Se soslaya además la desaparición del padre, a quien se alude como “intelectual librepensador” (p. 12) sin explicaciones o pormenores. Pogolotti también pasa como gato sobre ascuas en lo referente a la militancia de Carpentier en el grupo, luego partido político antimachadista conocido por el ABC, de centro-derecha y rival de los comunistas, que es el descubrimiento más sorpresivo y revelador en este volumen. En suma, Pogolotti se pliega a las directrices del régimen cubano sobre lo que se puede o no decir sobre Carpentier, y se hace eco de clichés de su manida retórica, como “frustración republicana” y “dependencia del imperio” (p. 10), al referirse a la época de las vanguardias en Cuba cuando, a pesar de todo, surgieron entonces, en medio de una vigorosa actividad intelectual, editorial y política, figuras como el propio Carpentier, Nicolás Guillén, Fernando Ortiz, Juan Marinello, Wifredo Lam, Jorge Mañach y otros, pléyade que no ha tenido igual durante los más de cincuenta años de dictadura fidelista. Pogolotti derrocha espacio, que podía haber dedicado a temas de mayor relevancia, en anécdotas sobre su propia familia.
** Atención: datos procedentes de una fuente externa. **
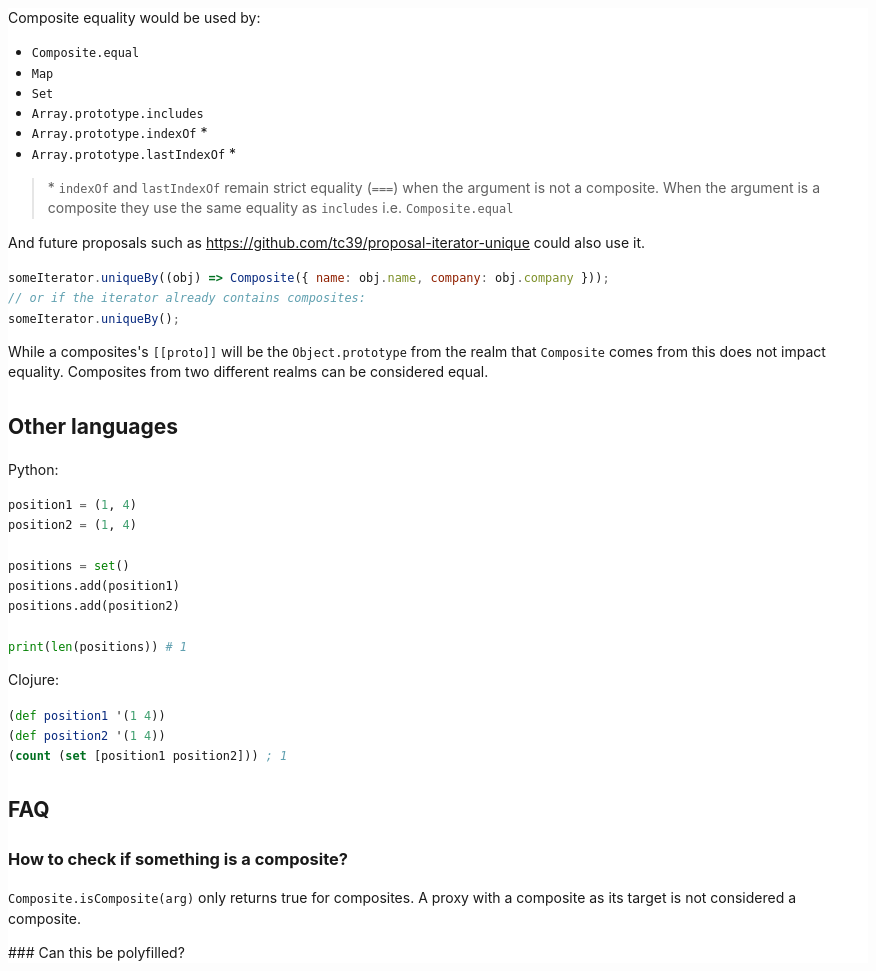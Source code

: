 Composite equality would be used by:

- `Composite.equal`
- `Map`
- `Set`
- `Array.prototype.includes`
- `Array.prototype.indexOf` \*
- `Array.prototype.lastIndexOf` \*

> \* `indexOf` and `lastIndexOf` remain strict equality (`===`) when the argument is not a composite. When the argument is a composite they use the same equality as `includes` i.e. `Composite.equal`

And future proposals such as https://github.com/tc39/proposal-iterator-unique could also use it.

```js
someIterator.uniqueBy((obj) => Composite({ name: obj.name, company: obj.company }));
// or if the iterator already contains composites:
someIterator.uniqueBy();
```

While a composites's `[[proto]]` will be the `Object.prototype` from the realm that `Composite` comes from this does not impact equality. Composites from two different realms can be considered equal.

## Other languages

Python:

```py
position1 = (1, 4)
position2 = (1, 4)

positions = set()
positions.add(position1)
positions.add(position2)

print(len(positions)) # 1
```

Clojure:

```clj
(def position1 '(1 4))
(def position2 '(1 4))
(count (set [position1 position2])) ; 1
```

## FAQ

### How to check if something is a composite?

`Composite.isComposite(arg)` only returns true for composites. A proxy with a composite as its target is not considered a composite.

### Can this be polyfilled?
Las notas de Rafael Rodríguez Beltrán, que identifican a los artistas, políticos, periodistas e intelectuales que Carpentier menciona, son competentes; no se podía esperar menos en época de la red y de Google. Pero se permite una apostilla gratuita y fuera de tono sobre Herminio Portell Vilá, a quien acusa, sin mayores justificaciones, de haber “abandonado” el país “luego del triunfo de la Revolución”, y de haberse convertido “en una de las voces más reaccionarias de la emigración cubana en Estados Unidos” (p. 189). Y en la nota en que identifica a Jorge Mañach (p. 139), Rodríguez Beltrán no dice nada sobre su liderazgo en el ABC, a tono con las evasivas al respecto de Pogolotti en su introducción.

En un breve texto introductorio, “El recurso al bilingüismo”, Rodríguez Beltrán le consagra una nota a identificar a Lina Valmont en la que acota lo siguiente (p. 21):

Nombre con el que se conoce de Ekaterina Vladímirovna Blagoobrázova (1884-1964), madre de Alejo Carpentier. Este se dirige siempre a ella con ese cariñoso apodo, cuyo posible significado a partir de la lengua francesa o acaso (menos probable) del ruso sería pura especulación.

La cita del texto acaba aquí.